Content starts

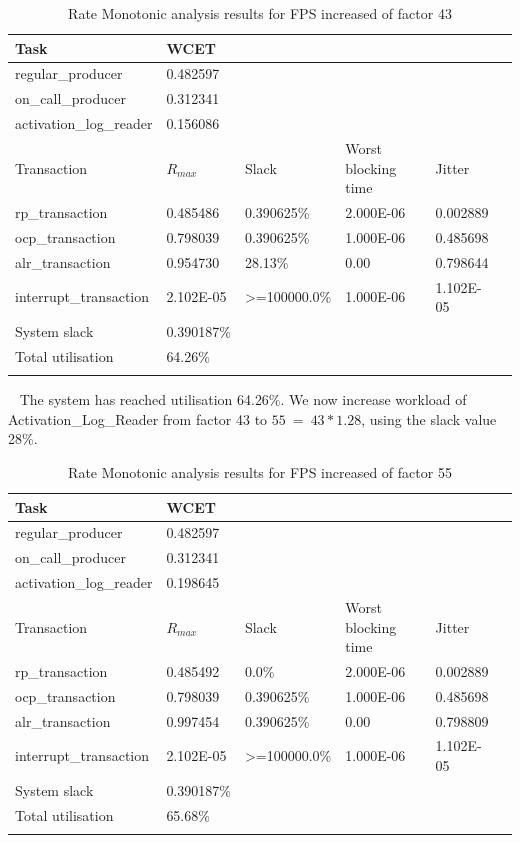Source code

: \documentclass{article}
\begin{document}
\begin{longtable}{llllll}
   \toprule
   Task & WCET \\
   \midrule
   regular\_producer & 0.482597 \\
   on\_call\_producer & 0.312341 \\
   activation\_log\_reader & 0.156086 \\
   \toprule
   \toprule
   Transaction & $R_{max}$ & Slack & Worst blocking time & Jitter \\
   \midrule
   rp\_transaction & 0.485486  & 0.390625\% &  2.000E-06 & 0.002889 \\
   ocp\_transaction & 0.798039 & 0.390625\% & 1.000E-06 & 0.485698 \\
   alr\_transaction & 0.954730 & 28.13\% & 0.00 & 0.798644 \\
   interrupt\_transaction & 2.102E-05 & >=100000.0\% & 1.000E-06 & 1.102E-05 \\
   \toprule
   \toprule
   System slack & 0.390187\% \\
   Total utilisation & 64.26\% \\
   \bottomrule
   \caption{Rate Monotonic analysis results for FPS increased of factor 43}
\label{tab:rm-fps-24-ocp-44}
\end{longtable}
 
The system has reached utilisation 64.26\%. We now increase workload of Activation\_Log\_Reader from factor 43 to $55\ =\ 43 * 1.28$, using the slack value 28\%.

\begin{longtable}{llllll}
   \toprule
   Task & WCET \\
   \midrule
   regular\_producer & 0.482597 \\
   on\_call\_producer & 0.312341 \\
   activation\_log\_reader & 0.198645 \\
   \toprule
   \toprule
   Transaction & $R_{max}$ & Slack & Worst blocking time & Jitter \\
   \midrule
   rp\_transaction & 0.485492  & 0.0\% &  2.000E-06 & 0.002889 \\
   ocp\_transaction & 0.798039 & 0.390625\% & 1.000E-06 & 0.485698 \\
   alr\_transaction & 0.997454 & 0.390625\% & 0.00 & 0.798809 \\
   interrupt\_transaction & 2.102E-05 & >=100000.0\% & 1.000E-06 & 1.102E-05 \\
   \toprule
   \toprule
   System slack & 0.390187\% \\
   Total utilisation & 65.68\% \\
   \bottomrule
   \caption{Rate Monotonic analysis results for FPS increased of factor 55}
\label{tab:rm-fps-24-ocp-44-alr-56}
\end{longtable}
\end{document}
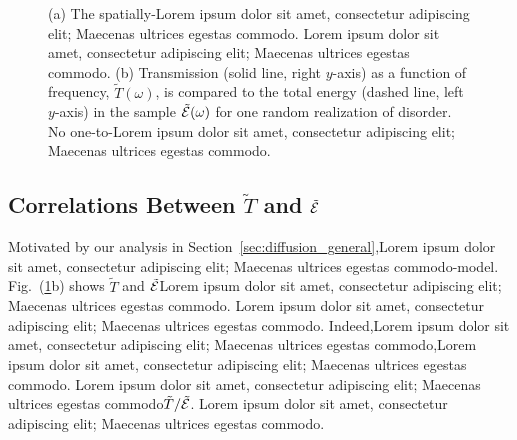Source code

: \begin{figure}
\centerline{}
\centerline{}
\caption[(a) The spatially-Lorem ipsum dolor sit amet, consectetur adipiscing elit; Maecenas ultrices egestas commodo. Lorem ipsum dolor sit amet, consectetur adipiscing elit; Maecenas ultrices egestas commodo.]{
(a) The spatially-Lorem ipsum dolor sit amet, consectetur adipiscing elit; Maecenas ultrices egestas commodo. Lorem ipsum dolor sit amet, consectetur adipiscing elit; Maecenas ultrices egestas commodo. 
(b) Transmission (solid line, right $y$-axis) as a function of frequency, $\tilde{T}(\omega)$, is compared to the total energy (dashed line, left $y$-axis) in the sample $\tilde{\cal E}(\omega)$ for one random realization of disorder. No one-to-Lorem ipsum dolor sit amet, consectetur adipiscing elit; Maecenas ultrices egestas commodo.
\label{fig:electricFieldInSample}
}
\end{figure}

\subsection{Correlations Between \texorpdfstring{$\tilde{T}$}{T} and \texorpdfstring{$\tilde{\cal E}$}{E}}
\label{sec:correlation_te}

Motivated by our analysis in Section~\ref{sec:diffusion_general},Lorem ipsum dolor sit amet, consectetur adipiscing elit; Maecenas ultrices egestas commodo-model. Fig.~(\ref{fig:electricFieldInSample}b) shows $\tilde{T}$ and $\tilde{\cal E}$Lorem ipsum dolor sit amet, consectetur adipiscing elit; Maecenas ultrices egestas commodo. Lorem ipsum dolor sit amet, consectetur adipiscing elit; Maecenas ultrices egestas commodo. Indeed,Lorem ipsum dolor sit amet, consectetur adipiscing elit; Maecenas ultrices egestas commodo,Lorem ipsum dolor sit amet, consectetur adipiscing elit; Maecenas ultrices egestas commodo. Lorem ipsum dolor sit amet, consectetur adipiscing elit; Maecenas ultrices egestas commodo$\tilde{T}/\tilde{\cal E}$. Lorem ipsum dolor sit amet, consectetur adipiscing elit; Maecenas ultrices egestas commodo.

Content ends

Repeat the listing word for word, omitting the pictures.

The completed task:
Source code

: \documentclass{article}
\begin{document}
\begin{longtable}{llllll}
   \toprule
   Task & WCET \\
   \midrule
   regular\_producer & 0.482597 \\
   on\_call\_producer & 0.312341 \\
   activation\_log\_reader & 0.156086 \\
   \toprule
   \toprule
   Transaction & $R_{max}$ & Slack & Worst blocking time & Jitter \\
   \midrule
   rp\_transaction & 0.485486  & 0.390625\% &  2.000E-06 & 0.002889 \\
   ocp\_transaction & 0.798039 & 0.390625\% & 1.000E-06 & 0.485698 \\
   alr\_transaction & 0.954730 & 28.13\% & 0.00 & 0.798644 \\
   interrupt\_transaction & 2.102E-05 & >=100000.0\% & 1.000E-06 & 1.102E-05 \\
   \toprule
   \toprule
   System slack & 0.390187\% \\
   Total utilisation & 64.26\% \\
   \bottomrule
   \caption{Rate Monotonic analysis results for FPS increased of factor 43}
\label{tab:rm-fps-24-ocp-44}
\end{longtable}
 
The system has reached utilisation 64.26\%. We now increase workload of Activation\_Log\_Reader from factor 43 to $55\ =\ 43 * 1.28$, using the slack value 28\%.

\begin{longtable}{llllll}
   \toprule
   Task & WCET \\
   \midrule
   regular\_producer & 0.482597 \\
   on\_call\_producer & 0.312341 \\
   activation\_log\_reader & 0.198645 \\
   \toprule
   \toprule
   Transaction & $R_{max}$ & Slack & Worst blocking time & Jitter \\
   \midrule
   rp\_transaction & 0.485492  & 0.0\% &  2.000E-06 & 0.002889 \\
   ocp\_transaction & 0.798039 & 0.390625\% & 1.000E-06 & 0.485698 \\
   alr\_transaction & 0.997454 & 0.390625\% & 0.00 & 0.798809 \\
   interrupt\_transaction & 2.102E-05 & >=100000.0\% & 1.000E-06 & 1.102E-05 \\
   \toprule
   \toprule
   System slack & 0.390187\% \\
   Total utilisation & 65.68\% \\
   \bottomrule
   \caption{Rate Monotonic analysis results for FPS increased of factor 55}
\label{tab:rm-fps-24-ocp-44-alr-56}
\end{longtable}
\end{document}
Source code

: \begin{figure}
\centerline{}
\centerline{}
\caption[(a) The spatially-Lorem ipsum dolor sit amet, consectetur adipiscing elit; Maecenas ultrices egestas commodo. Lorem ipsum dolor sit amet, consectetur adipiscing elit; Maecenas ultrices egestas commodo.]{
(a) The spatially-Lorem ipsum dolor sit amet, consectetur adipiscing elit; Maecenas ultrices egestas commodo. Lorem ipsum dolor sit amet, consectetur adipiscing elit; Maecenas ultrices egestas commodo. 
(b) Transmission (solid line, right $y$-axis) as a function of frequency, $\tilde{T}(\omega)$, is compared to the total energy (dashed line, left $y$-axis) in the sample $\tilde{\cal E}(\omega)$ for one random realization of disorder. No one-to-Lorem ipsum dolor sit amet, consectetur adipiscing elit; Maecenas ultrices egestas commodo.
\label{fig:electricFieldInSample}
}
\end{figure}

\subsection{Correlations Between \texorpdfstring{$\tilde{T}$}{T} and \texorpdfstring{$\tilde{\cal E}$}{E}}
\label{sec:correlation_te}

Motivated by our analysis in Section~\ref{sec:diffusion_general},Lorem ipsum dolor sit amet, consectetur adipiscing elit; Maecenas ultrices egestas commodo-model. Fig.~(\ref{fig:electricFieldInSample}b) shows $\tilde{T}$ and $\tilde{\cal E}$Lorem ipsum dolor sit amet, consectetur adipiscing elit; Maecenas ultrices egestas commodo. Lorem ipsum dolor sit amet, consectetur adipiscing elit; Maecenas ultrices egestas commodo. Indeed,Lorem ipsum dolor sit amet, consectetur adipiscing elit; Maecenas ultrices egestas commodo,Lorem ipsum dolor sit amet, consectetur adipiscing elit; Maecenas ultrices egestas commodo. Lorem ipsum dolor sit amet, consectetur adipiscing elit; Maecenas ultrices egestas commodo$\tilde{T}/\tilde{\cal E}$. Lorem ipsum dolor sit amet, consectetur adipiscing elit; Maecenas ultrices egestas commodo.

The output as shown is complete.